Customer Service = Convenience

Editor’s note: We’ll be announcing all the nifty Leading Geeks changes soon, but Jenn got inspired before that…

I admit it, I subscribe to the Harvard Business Review. I’m a total business/leadership/management geek, and I really enjoy the articles and occasional data porn.  Heck, I’m even on the advisory board.  For a publication that’s supposed to be business-savvy, however, my recent renewal fiasco has been rather startling to me.

  • First I got a special offer to renew via email.  I’d get some articles about leadership.  Awesome!  So I click through the offer, and I can’t tell whether it’s print only or the premium subscription to print + online (what I currently have).
  • So I find them on twitter and ask about it.  (Yes, on twitter.  Deal with it.)
  • Whoops; wrong twitter account.  Apparently, they have several.  Re-tweet that to the correct account.
  • After a few back-and-forth exchanges, they ask me to follow them so they can DM me.  I do.
  • They DM me an email address that I can email for inquiry.  (Seriously?)
  • I try to DM back that email isn’t exactly convenient, but they’re not following me.
  • Meanwhile, I get some snail mail renewal offers, all with the same completely unclear offer–am I renewing print-only or premium? No way to tell.
  • 3 weeks later, I get around to sending that email (wonder why this blog is behind? Yeah; I’m hosed.)
  • They reply with (wait for it!)…AN 800-NUMBER TO CALL.
  • Seriously?
  • So I try to DM them about it.  Still not following me.  Shocking.
  • I send a public @ reply to them about it.
  • THEN I get an email back from that same person with an offer to sign me up for a premium subscription and bill me.

Now, wouldn’t it have been much easier to just give me the choice of renewing print-only or premium subscription on the initial email offer?  Yeah, I thought so, too.

Edit: I just received a customer service survey from HBR.  I’m trying to resist giggling maniacally about it…

Edit #2: Hey! All they ask is why I contacted them and whether my issue was resolved.  Seriously?  I don’t get to give feedback?  Mushrooms…

Edit #3: Oh, wait, it continues to more pages.  Usability fail.

6 thoughts on “Customer Service = Convenience

  1. Nice rant.
    There is an obvious customer service rant. What troubles me about HBR is that they have a confusing mix of pay, free, print and online. I enjoy the publication but I can never figure out if I have access or how to find the content.

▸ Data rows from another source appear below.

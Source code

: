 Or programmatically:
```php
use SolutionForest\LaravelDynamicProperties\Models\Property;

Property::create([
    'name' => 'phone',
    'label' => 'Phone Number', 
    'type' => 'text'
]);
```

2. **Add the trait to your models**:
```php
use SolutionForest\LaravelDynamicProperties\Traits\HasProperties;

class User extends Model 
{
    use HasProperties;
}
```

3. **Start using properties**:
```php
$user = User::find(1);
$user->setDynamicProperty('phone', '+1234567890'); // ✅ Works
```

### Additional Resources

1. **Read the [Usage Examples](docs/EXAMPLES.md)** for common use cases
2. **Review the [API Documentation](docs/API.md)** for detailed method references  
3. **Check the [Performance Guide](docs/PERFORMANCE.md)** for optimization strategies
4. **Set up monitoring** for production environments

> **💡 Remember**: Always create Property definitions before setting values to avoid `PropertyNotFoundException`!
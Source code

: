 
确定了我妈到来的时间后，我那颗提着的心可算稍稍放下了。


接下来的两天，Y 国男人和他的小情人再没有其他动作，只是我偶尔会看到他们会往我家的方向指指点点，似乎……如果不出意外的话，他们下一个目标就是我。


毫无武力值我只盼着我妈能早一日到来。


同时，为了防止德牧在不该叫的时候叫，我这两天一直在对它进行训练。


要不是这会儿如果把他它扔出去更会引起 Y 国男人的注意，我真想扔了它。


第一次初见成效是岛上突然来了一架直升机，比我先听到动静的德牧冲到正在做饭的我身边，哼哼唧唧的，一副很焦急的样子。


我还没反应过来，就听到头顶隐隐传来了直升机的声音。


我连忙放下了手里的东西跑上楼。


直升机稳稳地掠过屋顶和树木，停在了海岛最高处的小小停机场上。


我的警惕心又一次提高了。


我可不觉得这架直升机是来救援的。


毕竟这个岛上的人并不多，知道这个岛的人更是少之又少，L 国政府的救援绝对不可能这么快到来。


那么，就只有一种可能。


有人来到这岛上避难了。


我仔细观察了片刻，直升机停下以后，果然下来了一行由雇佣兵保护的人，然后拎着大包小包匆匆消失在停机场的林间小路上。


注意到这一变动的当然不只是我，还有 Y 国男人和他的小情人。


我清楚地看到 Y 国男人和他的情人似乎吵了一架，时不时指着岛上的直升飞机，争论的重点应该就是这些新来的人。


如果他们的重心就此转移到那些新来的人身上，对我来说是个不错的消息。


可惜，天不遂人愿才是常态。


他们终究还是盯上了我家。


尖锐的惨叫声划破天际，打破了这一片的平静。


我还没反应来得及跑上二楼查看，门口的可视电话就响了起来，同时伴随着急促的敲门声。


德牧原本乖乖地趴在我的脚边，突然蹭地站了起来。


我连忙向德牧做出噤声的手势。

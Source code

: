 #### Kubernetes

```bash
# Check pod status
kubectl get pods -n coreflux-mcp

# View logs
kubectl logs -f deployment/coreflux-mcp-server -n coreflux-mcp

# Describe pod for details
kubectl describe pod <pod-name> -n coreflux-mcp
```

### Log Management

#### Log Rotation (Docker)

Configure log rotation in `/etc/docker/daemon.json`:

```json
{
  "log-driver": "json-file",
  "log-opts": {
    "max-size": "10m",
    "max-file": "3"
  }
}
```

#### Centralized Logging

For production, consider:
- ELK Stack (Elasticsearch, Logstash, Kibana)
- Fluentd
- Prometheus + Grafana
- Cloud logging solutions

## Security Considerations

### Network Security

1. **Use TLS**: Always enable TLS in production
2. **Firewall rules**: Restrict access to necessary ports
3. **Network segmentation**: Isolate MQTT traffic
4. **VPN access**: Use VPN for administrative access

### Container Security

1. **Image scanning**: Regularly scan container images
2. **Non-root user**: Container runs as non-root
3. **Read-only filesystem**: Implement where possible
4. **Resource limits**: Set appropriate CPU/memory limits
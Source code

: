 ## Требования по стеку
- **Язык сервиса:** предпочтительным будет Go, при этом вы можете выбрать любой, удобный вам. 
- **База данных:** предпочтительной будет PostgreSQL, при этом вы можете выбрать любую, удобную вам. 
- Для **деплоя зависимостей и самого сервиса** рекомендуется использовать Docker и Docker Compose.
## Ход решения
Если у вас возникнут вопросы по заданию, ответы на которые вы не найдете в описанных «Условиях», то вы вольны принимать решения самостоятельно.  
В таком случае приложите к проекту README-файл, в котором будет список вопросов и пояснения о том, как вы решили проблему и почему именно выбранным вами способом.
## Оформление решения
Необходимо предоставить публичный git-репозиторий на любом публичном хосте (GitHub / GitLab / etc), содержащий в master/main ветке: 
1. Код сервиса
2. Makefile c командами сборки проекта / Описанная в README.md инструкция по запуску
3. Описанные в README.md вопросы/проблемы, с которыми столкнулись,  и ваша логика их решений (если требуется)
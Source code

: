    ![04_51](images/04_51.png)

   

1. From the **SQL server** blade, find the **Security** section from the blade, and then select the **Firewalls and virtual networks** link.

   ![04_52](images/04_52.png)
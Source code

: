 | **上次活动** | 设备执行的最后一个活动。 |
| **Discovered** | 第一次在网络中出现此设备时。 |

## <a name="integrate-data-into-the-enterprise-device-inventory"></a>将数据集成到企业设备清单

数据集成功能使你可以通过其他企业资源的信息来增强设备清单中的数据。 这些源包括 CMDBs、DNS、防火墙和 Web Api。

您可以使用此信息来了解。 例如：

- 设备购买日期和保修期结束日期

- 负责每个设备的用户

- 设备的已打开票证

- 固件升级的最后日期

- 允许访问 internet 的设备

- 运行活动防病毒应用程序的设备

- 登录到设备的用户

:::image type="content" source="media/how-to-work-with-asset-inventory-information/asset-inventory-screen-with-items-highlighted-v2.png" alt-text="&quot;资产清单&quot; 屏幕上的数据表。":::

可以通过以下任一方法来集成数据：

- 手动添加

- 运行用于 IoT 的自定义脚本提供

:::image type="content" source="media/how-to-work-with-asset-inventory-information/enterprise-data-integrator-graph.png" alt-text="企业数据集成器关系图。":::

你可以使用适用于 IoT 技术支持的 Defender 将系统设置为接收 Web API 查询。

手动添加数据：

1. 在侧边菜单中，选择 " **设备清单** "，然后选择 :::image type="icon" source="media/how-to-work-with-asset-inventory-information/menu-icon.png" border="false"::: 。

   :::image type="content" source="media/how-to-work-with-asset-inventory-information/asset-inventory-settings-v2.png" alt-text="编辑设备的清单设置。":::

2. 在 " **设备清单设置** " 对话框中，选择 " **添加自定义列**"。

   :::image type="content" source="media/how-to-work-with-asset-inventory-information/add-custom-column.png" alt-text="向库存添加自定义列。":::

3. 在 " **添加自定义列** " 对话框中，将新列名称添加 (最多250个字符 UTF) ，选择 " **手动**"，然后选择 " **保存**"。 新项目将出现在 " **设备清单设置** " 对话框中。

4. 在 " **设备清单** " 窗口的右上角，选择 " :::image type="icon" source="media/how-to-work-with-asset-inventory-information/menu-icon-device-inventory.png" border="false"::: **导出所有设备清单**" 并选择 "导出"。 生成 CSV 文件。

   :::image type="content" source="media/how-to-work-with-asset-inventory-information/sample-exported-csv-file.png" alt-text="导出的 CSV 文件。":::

  2. You’re right there. I subbed to the wrong version when I first signed up. It’s really not that difficult; why do they have to make it so confusing?

  3. I had a similar problem some time ago but HBR are not alone. A lot of these magazine subscription companies seem completely unaware how cumbersome their processes are. We created a site at so that regular people can rate such organisations and make their feelings known.

  4. Jenn – As an IT’er you know that this is also a problem in app dev. The developers (especially rookies, but some journeymen never learn) only code the app for what they expect the users will do based on nothing more than what the developer though about at the time. No though goes into the user who does things differently, maybe prefers to use the keyboard instead of the mouse, has special needs, wants to do something other than the default, etc. I think that no matter the functional department or the job description there is way too much of the attitude that everyone will (or should) do it the way I do it.

    1. @Sully, you’re absolutely right. Now that I work at a software company, I have a newfound appreciation for the gyrations our product team goes through in order to try to address user needs rather than internal thoughts.